_What this task involves_. From the records that follow, copy every line that contains the word "true".

_Input for this task_.
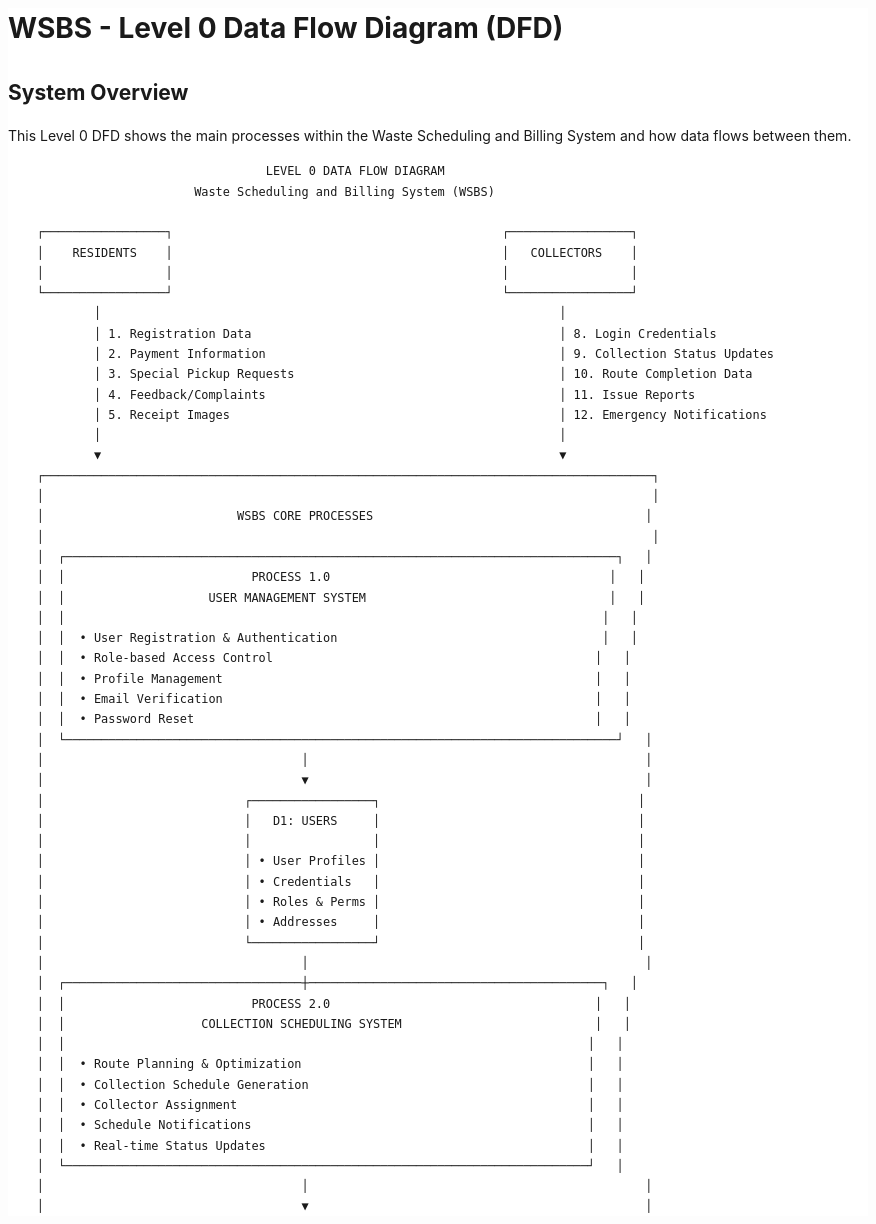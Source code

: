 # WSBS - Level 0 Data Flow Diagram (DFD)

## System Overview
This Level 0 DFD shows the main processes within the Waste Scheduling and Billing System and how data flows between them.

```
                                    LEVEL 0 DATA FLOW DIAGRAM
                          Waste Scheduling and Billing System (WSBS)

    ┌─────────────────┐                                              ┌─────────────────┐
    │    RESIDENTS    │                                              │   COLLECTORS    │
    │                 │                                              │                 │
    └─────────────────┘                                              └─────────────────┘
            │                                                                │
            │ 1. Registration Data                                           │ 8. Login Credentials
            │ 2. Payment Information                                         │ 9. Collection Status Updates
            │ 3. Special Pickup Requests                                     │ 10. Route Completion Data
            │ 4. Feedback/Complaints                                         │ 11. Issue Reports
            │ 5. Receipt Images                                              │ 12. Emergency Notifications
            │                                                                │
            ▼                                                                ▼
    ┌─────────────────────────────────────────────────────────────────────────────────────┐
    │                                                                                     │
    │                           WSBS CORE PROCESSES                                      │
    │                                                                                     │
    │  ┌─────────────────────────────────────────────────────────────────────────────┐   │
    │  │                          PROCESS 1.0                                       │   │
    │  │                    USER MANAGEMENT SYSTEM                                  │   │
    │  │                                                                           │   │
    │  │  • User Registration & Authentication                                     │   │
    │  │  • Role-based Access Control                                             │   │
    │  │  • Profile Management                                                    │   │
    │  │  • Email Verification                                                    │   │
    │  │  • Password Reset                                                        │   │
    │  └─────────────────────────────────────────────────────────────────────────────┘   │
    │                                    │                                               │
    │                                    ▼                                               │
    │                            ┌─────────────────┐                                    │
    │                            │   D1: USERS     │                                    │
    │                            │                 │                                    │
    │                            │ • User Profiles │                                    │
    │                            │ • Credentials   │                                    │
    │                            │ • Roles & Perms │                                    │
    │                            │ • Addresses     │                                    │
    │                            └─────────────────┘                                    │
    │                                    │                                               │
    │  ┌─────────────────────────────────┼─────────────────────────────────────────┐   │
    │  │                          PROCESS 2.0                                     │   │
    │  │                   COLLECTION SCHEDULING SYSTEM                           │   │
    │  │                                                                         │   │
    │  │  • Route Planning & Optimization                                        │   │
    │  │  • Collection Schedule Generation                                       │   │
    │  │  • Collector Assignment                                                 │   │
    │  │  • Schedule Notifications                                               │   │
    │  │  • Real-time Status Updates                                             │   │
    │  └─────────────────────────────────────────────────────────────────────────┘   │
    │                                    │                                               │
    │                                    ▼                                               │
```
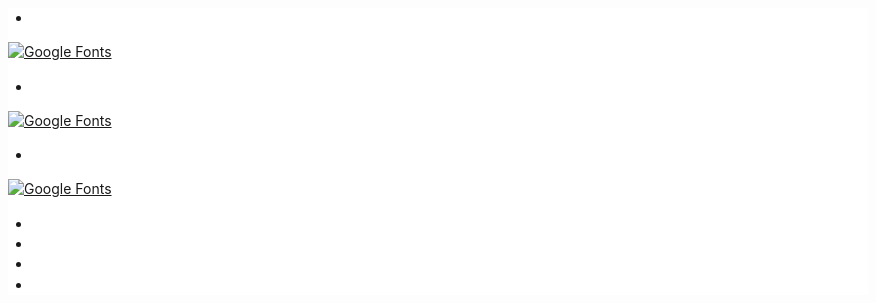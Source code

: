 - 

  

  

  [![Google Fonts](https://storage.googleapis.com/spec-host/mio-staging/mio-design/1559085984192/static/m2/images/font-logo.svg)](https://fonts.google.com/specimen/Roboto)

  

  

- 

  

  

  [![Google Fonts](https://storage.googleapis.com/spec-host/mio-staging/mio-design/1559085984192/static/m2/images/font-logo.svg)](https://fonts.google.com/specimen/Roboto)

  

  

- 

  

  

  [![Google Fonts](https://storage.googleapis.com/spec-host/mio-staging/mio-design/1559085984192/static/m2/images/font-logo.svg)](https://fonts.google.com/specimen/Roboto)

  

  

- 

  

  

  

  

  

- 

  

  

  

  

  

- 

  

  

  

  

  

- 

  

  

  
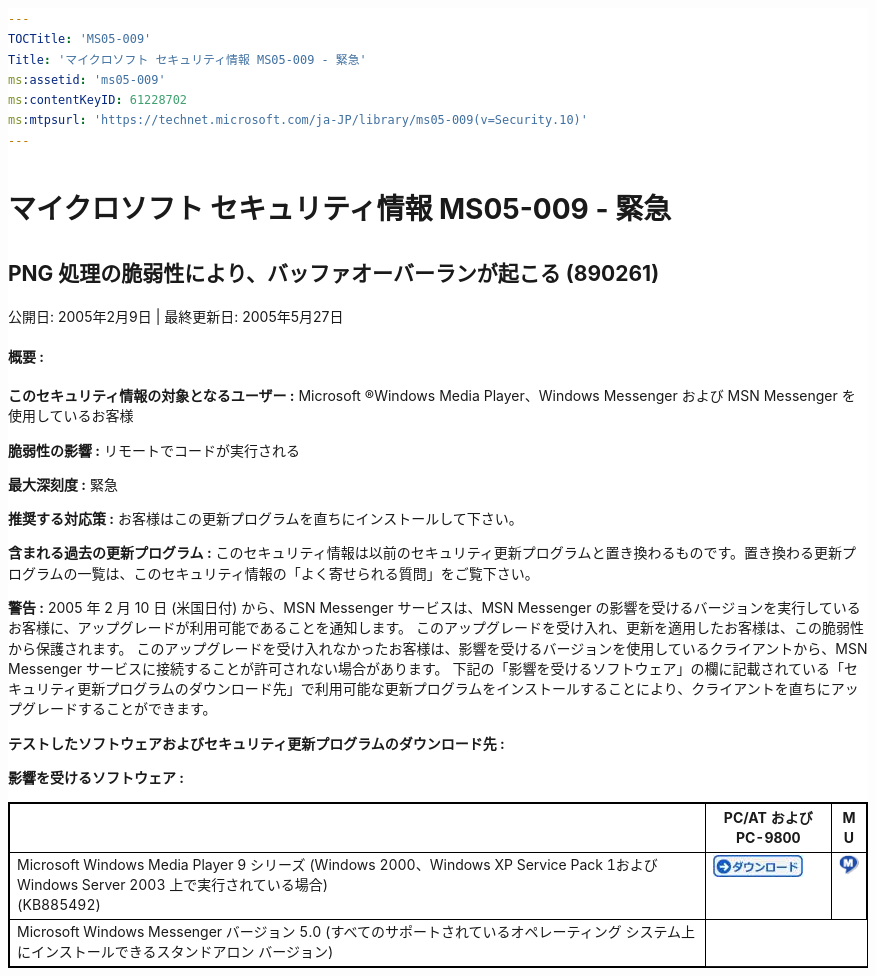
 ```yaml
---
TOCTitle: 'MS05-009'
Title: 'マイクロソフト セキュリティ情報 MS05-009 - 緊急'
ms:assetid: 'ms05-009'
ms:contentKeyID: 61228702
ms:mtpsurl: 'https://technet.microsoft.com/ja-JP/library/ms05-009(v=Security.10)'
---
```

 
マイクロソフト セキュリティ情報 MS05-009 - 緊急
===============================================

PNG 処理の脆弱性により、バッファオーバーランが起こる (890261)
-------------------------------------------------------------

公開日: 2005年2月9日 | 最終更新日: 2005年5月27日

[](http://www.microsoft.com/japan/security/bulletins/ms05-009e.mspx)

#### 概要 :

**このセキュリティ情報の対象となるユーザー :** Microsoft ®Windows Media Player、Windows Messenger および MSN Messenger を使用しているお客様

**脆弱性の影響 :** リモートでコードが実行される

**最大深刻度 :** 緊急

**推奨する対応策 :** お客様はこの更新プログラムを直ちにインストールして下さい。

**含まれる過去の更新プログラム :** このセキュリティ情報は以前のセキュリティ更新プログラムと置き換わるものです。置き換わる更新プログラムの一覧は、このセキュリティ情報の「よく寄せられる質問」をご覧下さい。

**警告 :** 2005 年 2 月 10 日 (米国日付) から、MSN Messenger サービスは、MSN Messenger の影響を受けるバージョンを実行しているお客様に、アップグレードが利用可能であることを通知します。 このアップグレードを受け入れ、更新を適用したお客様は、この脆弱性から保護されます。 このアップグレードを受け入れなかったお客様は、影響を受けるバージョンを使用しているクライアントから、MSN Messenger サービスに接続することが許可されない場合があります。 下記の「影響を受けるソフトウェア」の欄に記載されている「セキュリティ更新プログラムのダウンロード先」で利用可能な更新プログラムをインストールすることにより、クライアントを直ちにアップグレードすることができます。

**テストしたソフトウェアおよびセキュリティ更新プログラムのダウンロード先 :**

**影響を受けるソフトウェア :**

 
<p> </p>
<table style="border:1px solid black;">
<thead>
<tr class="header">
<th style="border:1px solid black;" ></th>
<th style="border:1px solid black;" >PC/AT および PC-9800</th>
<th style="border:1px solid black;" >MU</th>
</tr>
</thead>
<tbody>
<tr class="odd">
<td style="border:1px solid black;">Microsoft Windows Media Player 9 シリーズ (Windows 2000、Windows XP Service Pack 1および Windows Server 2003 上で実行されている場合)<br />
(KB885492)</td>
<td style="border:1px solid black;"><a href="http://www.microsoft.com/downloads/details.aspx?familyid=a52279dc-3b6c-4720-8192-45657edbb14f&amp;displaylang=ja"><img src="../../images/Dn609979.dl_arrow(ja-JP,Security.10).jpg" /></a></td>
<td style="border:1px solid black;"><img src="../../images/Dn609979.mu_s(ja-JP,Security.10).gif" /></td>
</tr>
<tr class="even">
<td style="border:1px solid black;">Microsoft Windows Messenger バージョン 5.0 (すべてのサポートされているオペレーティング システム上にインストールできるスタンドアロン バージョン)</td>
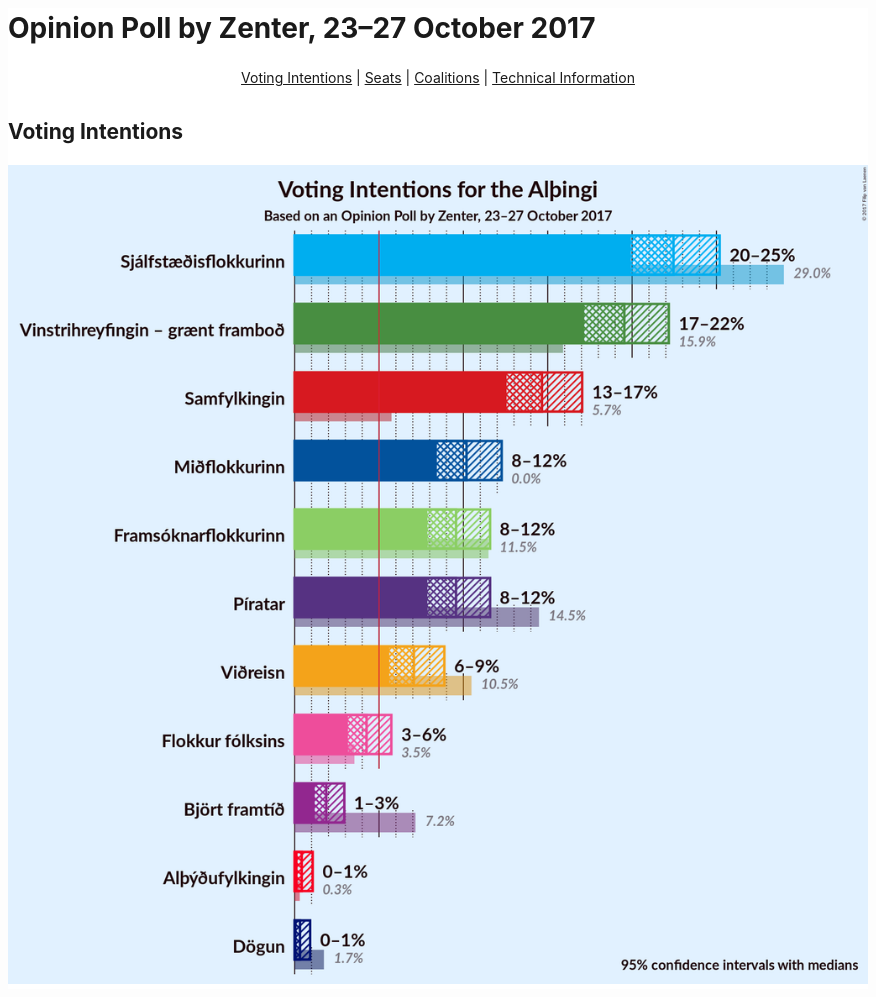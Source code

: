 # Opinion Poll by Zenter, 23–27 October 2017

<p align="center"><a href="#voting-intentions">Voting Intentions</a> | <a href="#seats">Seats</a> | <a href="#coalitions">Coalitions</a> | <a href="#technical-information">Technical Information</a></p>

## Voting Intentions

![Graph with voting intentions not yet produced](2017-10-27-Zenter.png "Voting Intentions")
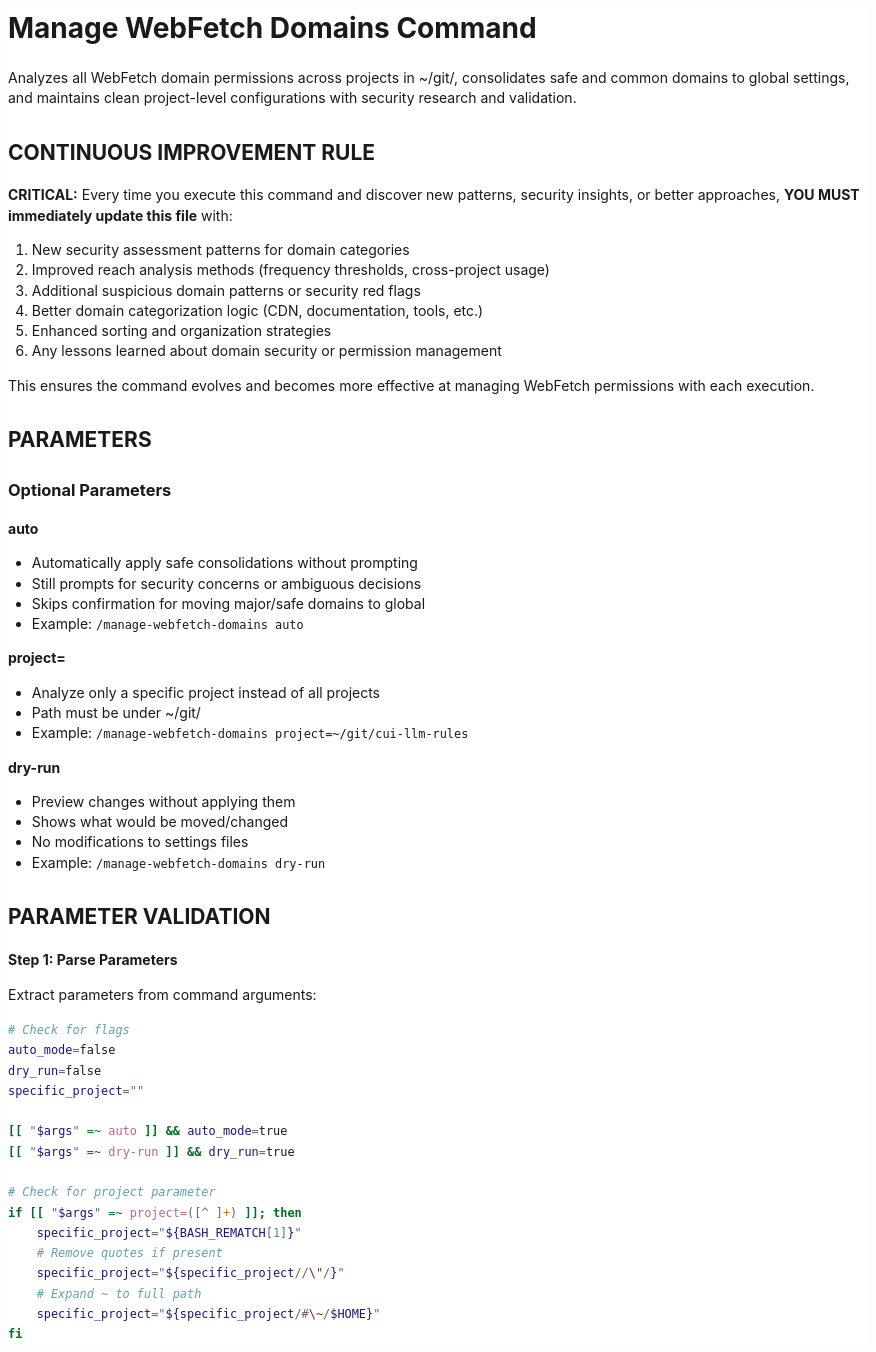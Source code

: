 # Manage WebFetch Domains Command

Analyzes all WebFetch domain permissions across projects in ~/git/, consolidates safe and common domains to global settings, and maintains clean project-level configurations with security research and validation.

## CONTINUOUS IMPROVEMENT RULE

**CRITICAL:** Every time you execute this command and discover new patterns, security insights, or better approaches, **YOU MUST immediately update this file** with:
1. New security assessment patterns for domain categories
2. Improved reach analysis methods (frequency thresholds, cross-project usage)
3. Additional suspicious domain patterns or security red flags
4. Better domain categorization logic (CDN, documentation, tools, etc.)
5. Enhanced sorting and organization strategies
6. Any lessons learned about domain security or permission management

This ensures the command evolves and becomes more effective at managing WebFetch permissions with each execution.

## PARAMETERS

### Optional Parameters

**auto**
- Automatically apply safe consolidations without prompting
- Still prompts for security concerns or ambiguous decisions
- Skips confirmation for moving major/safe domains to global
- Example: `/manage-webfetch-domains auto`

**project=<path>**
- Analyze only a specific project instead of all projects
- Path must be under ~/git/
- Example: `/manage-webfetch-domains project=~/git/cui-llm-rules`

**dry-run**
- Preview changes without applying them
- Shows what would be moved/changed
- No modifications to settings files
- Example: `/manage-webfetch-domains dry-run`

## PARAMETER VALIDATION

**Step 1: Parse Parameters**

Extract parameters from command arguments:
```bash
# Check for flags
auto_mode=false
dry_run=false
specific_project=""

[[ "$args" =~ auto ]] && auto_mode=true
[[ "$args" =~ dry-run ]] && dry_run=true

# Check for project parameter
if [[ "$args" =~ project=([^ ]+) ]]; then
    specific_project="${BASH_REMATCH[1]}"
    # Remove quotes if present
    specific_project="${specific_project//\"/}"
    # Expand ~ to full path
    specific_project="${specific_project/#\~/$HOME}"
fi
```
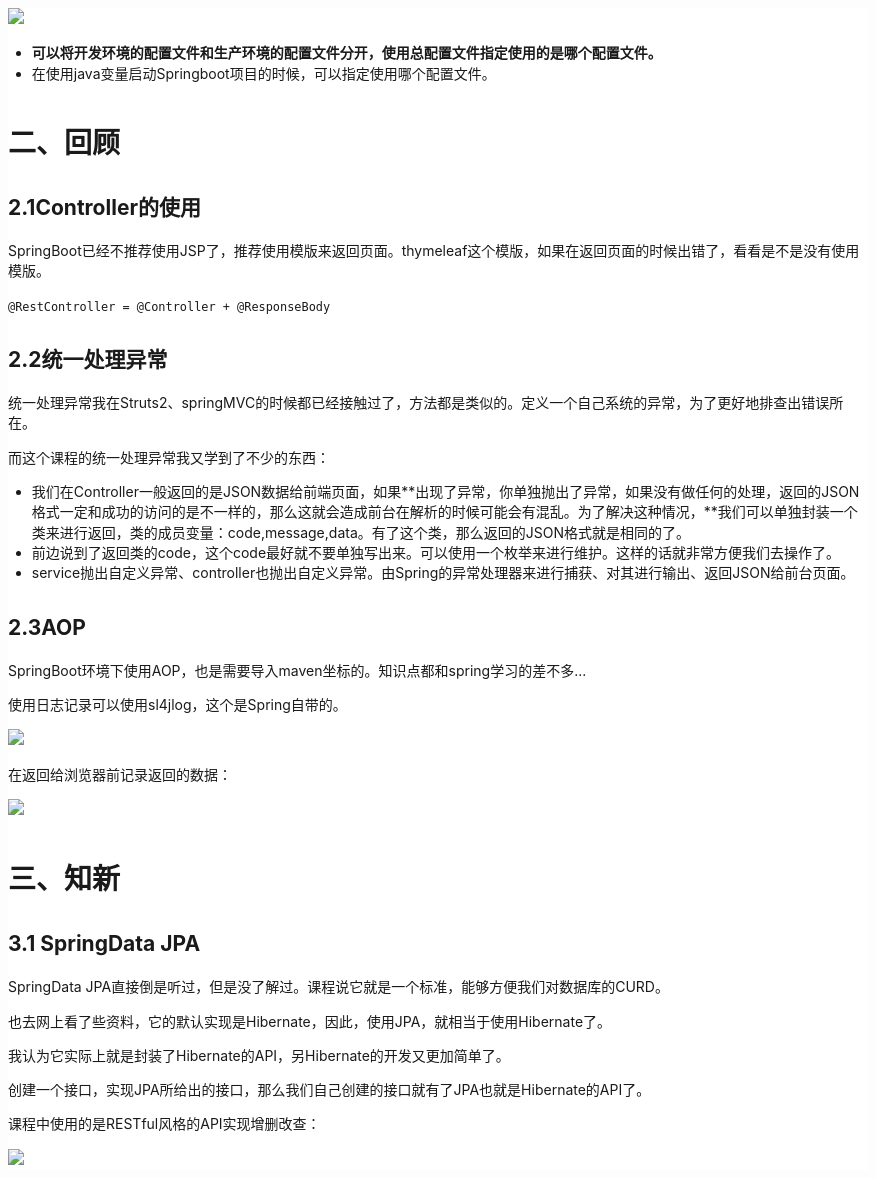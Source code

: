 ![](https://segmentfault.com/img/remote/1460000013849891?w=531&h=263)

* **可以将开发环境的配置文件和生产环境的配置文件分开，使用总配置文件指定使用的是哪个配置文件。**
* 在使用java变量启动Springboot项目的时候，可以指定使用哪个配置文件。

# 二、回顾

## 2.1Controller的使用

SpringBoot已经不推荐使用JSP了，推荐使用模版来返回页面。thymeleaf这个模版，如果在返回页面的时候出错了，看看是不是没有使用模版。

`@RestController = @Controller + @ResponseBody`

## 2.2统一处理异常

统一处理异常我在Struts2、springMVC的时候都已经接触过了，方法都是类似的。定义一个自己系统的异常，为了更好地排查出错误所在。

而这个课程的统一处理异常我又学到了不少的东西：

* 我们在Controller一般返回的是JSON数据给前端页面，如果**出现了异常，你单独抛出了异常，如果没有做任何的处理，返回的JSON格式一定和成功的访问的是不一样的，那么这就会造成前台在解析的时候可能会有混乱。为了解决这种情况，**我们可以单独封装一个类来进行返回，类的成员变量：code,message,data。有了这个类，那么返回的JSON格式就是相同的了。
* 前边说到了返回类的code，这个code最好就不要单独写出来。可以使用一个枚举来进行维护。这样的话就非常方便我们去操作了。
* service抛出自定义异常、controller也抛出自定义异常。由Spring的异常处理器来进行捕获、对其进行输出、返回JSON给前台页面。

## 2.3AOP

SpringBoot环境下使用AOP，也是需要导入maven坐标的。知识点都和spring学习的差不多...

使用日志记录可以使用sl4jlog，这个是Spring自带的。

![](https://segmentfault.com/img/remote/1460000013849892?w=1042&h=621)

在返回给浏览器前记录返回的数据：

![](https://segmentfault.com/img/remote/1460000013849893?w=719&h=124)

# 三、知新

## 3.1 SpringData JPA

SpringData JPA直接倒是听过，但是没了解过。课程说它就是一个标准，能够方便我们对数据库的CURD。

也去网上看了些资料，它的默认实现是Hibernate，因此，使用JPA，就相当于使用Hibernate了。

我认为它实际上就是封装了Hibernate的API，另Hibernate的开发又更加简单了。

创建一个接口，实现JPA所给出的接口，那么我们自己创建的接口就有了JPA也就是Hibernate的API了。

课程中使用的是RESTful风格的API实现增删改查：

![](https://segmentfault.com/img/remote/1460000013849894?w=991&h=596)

_The answer_.
[[ "$args" =~ auto ]] && auto_mode=true
[[ "$args" =~ dry-run ]] && dry_run=true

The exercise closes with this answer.